■ **ENTRIES PROVIDED**:
============

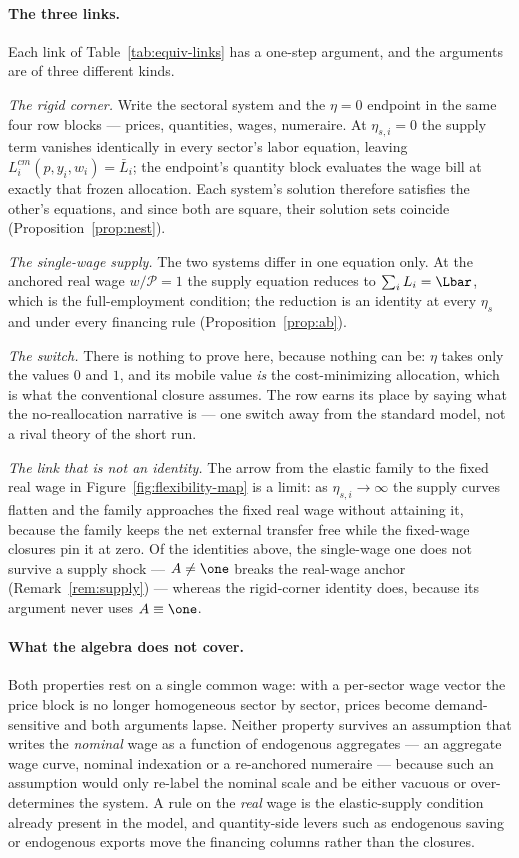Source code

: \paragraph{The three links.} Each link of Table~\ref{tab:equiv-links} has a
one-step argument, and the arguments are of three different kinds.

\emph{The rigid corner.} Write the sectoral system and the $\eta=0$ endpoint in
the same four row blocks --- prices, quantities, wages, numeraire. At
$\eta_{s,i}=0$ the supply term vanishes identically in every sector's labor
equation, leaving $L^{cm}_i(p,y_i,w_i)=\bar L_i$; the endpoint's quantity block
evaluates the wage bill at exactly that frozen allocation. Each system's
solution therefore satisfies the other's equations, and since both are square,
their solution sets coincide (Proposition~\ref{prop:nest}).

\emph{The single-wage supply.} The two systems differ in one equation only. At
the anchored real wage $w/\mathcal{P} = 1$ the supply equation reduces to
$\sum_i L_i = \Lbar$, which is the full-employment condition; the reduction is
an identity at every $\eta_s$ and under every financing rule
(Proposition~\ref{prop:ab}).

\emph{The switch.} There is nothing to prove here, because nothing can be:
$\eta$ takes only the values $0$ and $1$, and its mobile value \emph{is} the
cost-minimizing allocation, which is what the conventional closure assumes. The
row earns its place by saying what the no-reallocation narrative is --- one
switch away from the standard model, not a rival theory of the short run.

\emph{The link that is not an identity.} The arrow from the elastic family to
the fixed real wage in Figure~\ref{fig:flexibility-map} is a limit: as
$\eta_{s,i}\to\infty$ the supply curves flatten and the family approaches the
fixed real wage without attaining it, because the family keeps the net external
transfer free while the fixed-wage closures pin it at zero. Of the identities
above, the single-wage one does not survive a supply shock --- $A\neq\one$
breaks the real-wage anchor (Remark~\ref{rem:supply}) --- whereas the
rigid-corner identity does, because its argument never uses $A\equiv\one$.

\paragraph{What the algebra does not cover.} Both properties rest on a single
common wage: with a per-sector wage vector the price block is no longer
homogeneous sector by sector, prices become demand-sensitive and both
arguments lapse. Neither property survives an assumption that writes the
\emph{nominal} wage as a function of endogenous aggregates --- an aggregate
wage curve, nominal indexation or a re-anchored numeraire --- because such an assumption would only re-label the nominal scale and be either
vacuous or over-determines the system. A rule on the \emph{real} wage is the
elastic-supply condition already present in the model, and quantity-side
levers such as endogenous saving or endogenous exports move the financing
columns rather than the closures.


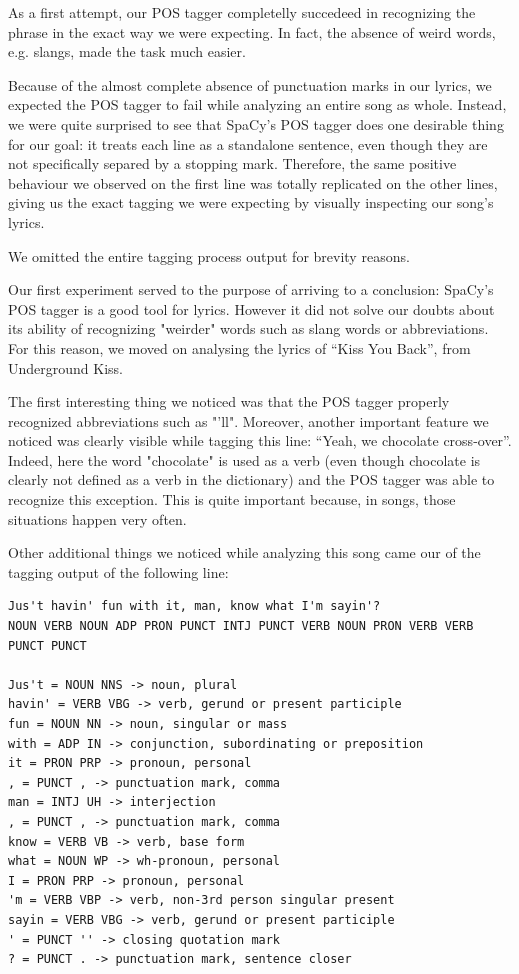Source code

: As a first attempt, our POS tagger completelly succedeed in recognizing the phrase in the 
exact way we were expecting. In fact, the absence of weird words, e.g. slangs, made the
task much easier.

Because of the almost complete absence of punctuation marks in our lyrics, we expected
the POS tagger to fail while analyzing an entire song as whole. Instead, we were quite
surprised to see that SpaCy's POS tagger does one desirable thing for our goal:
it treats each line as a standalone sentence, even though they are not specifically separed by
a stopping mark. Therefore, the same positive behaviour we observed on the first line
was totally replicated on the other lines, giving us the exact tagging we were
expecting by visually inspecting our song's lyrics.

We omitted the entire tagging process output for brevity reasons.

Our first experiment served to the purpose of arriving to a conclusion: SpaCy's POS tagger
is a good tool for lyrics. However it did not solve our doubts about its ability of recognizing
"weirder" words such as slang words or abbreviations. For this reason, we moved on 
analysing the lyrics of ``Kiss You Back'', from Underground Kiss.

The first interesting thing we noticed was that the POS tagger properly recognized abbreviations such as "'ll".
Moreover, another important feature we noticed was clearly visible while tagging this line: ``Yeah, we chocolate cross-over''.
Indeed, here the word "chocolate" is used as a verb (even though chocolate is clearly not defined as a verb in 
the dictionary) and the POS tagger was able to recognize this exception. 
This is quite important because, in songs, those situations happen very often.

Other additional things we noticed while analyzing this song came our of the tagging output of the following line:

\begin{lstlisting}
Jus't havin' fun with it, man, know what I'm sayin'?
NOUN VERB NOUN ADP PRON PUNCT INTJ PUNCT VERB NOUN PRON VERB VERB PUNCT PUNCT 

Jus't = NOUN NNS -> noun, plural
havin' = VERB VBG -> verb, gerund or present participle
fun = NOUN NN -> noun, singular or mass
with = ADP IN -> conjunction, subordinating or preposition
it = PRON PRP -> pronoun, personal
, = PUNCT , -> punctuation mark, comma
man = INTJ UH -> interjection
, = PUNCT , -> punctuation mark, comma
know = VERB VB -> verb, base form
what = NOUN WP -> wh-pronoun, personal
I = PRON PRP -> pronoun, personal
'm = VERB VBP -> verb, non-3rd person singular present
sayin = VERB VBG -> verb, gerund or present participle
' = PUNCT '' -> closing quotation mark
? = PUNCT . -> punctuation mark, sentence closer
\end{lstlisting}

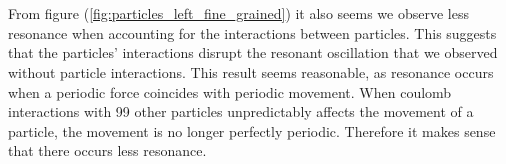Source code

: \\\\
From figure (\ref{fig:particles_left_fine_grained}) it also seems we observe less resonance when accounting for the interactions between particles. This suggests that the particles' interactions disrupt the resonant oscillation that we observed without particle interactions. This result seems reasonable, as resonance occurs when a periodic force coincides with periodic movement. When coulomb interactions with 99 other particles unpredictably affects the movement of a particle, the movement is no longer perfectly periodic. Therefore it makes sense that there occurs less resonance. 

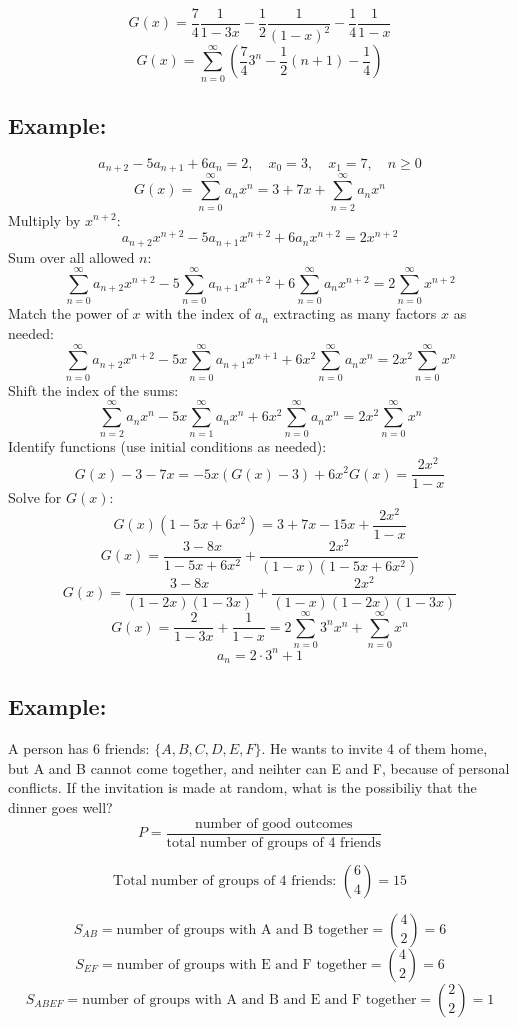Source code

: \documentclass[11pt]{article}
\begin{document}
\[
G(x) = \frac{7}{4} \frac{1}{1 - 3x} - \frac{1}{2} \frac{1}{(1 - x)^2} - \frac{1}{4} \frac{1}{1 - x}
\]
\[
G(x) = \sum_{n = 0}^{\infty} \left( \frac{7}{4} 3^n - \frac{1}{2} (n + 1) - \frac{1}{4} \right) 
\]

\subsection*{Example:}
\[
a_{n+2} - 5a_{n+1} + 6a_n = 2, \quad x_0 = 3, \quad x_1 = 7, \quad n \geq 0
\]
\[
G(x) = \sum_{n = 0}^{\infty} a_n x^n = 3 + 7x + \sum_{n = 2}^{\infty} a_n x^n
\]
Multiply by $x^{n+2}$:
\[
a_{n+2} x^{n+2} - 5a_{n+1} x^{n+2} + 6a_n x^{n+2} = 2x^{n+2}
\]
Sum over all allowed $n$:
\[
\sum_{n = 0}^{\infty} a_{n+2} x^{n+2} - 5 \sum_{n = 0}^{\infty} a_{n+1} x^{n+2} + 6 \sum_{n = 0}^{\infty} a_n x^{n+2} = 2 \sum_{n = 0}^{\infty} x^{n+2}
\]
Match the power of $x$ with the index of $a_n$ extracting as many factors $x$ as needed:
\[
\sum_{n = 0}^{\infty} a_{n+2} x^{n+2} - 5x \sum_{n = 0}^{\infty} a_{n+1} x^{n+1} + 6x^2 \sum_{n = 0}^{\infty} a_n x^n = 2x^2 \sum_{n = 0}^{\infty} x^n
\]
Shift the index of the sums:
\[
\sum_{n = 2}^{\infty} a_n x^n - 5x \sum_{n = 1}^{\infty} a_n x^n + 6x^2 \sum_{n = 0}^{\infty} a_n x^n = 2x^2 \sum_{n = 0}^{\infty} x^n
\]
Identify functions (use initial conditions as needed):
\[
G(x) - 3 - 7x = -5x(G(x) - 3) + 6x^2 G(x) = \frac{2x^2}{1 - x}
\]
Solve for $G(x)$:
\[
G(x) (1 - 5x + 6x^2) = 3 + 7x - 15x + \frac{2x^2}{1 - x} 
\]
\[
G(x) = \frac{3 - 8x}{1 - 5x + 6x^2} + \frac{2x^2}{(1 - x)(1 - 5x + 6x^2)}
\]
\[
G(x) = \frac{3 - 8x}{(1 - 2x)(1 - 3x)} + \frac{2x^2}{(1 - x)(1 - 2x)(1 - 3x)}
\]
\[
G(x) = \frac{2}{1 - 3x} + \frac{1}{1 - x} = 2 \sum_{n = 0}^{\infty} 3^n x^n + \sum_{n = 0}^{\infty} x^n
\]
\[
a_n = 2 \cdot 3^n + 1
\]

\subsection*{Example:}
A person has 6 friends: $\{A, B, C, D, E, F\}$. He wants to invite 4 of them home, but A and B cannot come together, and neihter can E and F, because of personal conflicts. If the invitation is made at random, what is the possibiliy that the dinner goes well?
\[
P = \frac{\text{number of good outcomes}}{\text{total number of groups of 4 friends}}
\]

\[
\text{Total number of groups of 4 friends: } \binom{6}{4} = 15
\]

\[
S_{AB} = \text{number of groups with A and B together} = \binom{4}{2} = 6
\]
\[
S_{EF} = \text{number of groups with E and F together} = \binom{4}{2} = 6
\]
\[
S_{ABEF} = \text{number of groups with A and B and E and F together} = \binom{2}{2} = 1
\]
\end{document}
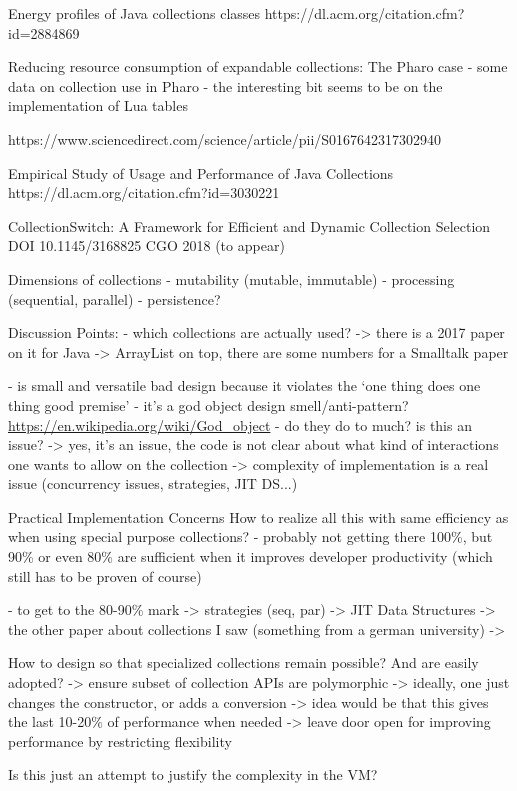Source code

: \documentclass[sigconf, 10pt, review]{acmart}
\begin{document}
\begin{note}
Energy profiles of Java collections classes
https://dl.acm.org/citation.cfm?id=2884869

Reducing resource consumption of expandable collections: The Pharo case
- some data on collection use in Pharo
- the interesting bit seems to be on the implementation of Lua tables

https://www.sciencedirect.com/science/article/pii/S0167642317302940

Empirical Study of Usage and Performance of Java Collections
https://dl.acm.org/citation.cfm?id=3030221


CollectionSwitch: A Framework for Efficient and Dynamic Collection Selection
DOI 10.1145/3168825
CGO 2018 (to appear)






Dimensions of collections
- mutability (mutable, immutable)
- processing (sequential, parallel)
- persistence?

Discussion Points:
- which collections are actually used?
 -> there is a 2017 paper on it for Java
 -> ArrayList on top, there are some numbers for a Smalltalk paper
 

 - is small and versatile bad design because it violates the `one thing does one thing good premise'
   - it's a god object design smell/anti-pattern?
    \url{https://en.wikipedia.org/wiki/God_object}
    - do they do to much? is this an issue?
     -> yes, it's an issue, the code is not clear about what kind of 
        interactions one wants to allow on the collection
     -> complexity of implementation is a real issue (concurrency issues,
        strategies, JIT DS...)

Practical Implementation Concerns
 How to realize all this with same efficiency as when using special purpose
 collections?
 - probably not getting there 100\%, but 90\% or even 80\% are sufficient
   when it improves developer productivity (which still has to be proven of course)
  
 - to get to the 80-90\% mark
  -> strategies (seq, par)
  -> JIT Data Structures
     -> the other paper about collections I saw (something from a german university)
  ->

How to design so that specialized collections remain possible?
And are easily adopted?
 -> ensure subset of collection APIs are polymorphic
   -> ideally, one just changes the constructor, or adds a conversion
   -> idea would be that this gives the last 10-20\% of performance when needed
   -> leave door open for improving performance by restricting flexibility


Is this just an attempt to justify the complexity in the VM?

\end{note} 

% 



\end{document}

============

■ **EXERCISE PROMPT**: Above is a listing; report how many of its lines include the word "issue", giving the number only.

■ **ANSWER SECTION**: 3